Por gentil deferencia de la familia López me correspondió intervenir en el acto, en donde no solo hablé del trabajo que se presentaba, sino también recordé un ensayo que muy joven elaboró el destacado hombre público cuando apenas concluía la secundaria en Europa.

López, quien hizo la mayor parte de esos estudios en Francia y Bruselas (fue el mejor bachiller de los colegios de Francia), entonces no dominaba el español, razón por la cual ese trabajo sobre Benjamin Constant, el padre bohemio del liberalismo francés, no lo escribió en español sino en francés y para su publicación en Colombia, en 1934, necesitó la traducción de Juan Arrubla, profesor del Rosario. Sin embargo, Juan Lozano y Lozano, quien le hizo la edición, señala en la presentación del libro que la obra adolece de errores de construcción idiomática y que el autor, por haber pasado la mayor parte de su adolescencia en colegios y universidades europeas, “piense sus escritos en otros idiomas y su construcción castellana sea bastante defectuosa”.

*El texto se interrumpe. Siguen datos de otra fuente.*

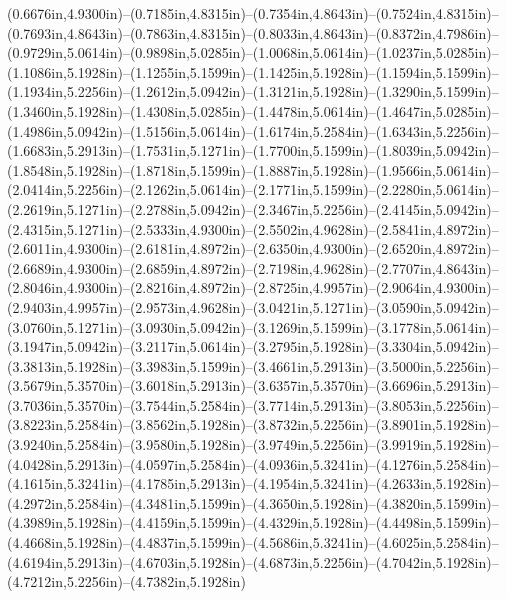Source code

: (0.6676in,4.9300in)--(0.7185in,4.8315in)--(0.7354in,4.8643in)--(0.7524in,4.8315in)--(0.7693in,4.8643in)--(0.7863in,4.8315in)--(0.8033in,4.8643in)--(0.8372in,4.7986in)--(0.9729in,5.0614in)--(0.9898in,5.0285in)--(1.0068in,5.0614in)--(1.0237in,5.0285in)--(1.1086in,5.1928in)--(1.1255in,5.1599in)--(1.1425in,5.1928in)--(1.1594in,5.1599in)--(1.1934in,5.2256in)--(1.2612in,5.0942in)--(1.3121in,5.1928in)--(1.3290in,5.1599in)--(1.3460in,5.1928in)--(1.4308in,5.0285in)--(1.4478in,5.0614in)--(1.4647in,5.0285in)--(1.4986in,5.0942in)--(1.5156in,5.0614in)--(1.6174in,5.2584in)--(1.6343in,5.2256in)--(1.6683in,5.2913in)--(1.7531in,5.1271in)--(1.7700in,5.1599in)--(1.8039in,5.0942in)--(1.8548in,5.1928in)--(1.8718in,5.1599in)--(1.8887in,5.1928in)--(1.9566in,5.0614in)--(2.0414in,5.2256in)--(2.1262in,5.0614in)--(2.1771in,5.1599in)--(2.2280in,5.0614in)--(2.2619in,5.1271in)--(2.2788in,5.0942in)--(2.3467in,5.2256in)--(2.4145in,5.0942in)--(2.4315in,5.1271in)--(2.5333in,4.9300in)--(2.5502in,4.9628in)--(2.5841in,4.8972in)--(2.6011in,4.9300in)--(2.6181in,4.8972in)--(2.6350in,4.9300in)--(2.6520in,4.8972in)--(2.6689in,4.9300in)--(2.6859in,4.8972in)--(2.7198in,4.9628in)--(2.7707in,4.8643in)--(2.8046in,4.9300in)--(2.8216in,4.8972in)--(2.8725in,4.9957in)--(2.9064in,4.9300in)--(2.9403in,4.9957in)--(2.9573in,4.9628in)--(3.0421in,5.1271in)--(3.0590in,5.0942in)--(3.0760in,5.1271in)--(3.0930in,5.0942in)--(3.1269in,5.1599in)--(3.1778in,5.0614in)--(3.1947in,5.0942in)--(3.2117in,5.0614in)--(3.2795in,5.1928in)--(3.3304in,5.0942in)--(3.3813in,5.1928in)--(3.3983in,5.1599in)--(3.4661in,5.2913in)--(3.5000in,5.2256in)--(3.5679in,5.3570in)--(3.6018in,5.2913in)--(3.6357in,5.3570in)--(3.6696in,5.2913in)--(3.7036in,5.3570in)--(3.7544in,5.2584in)--(3.7714in,5.2913in)--(3.8053in,5.2256in)--(3.8223in,5.2584in)--(3.8562in,5.1928in)--(3.8732in,5.2256in)--(3.8901in,5.1928in)--(3.9240in,5.2584in)--(3.9580in,5.1928in)--(3.9749in,5.2256in)--(3.9919in,5.1928in)--(4.0428in,5.2913in)--(4.0597in,5.2584in)--(4.0936in,5.3241in)--(4.1276in,5.2584in)--(4.1615in,5.3241in)--(4.1785in,5.2913in)--(4.1954in,5.3241in)--(4.2633in,5.1928in)--(4.2972in,5.2584in)--(4.3481in,5.1599in)--(4.3650in,5.1928in)--(4.3820in,5.1599in)--(4.3989in,5.1928in)--(4.4159in,5.1599in)--(4.4329in,5.1928in)--(4.4498in,5.1599in)--(4.4668in,5.1928in)--(4.4837in,5.1599in)--(4.5686in,5.3241in)--(4.6025in,5.2584in)--(4.6194in,5.2913in)--(4.6703in,5.1928in)--(4.6873in,5.2256in)--(4.7042in,5.1928in)--(4.7212in,5.2256in)--(4.7382in,5.1928in)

Quién se iba a imaginar que ese joven, además de llegar a ser un político destacado, hasta llegar a la Presidencia (con defensores y contradictores), logró consagrarse como un excelente escritor en su lengua castellana (lo que se puede constatar en esos cinco tomos) y además de ser el autor de la novela Los elegidos, que muestra a esa Bogotá burguesa de mediados del siglo XX. Churchill, quien además de político fue un excelente escritor, no ganó el Premio Nobel de Paz, sino el de Literatura. Igual le habría podido suceder a López. Pero en sus años, él no fue de Los elegidos.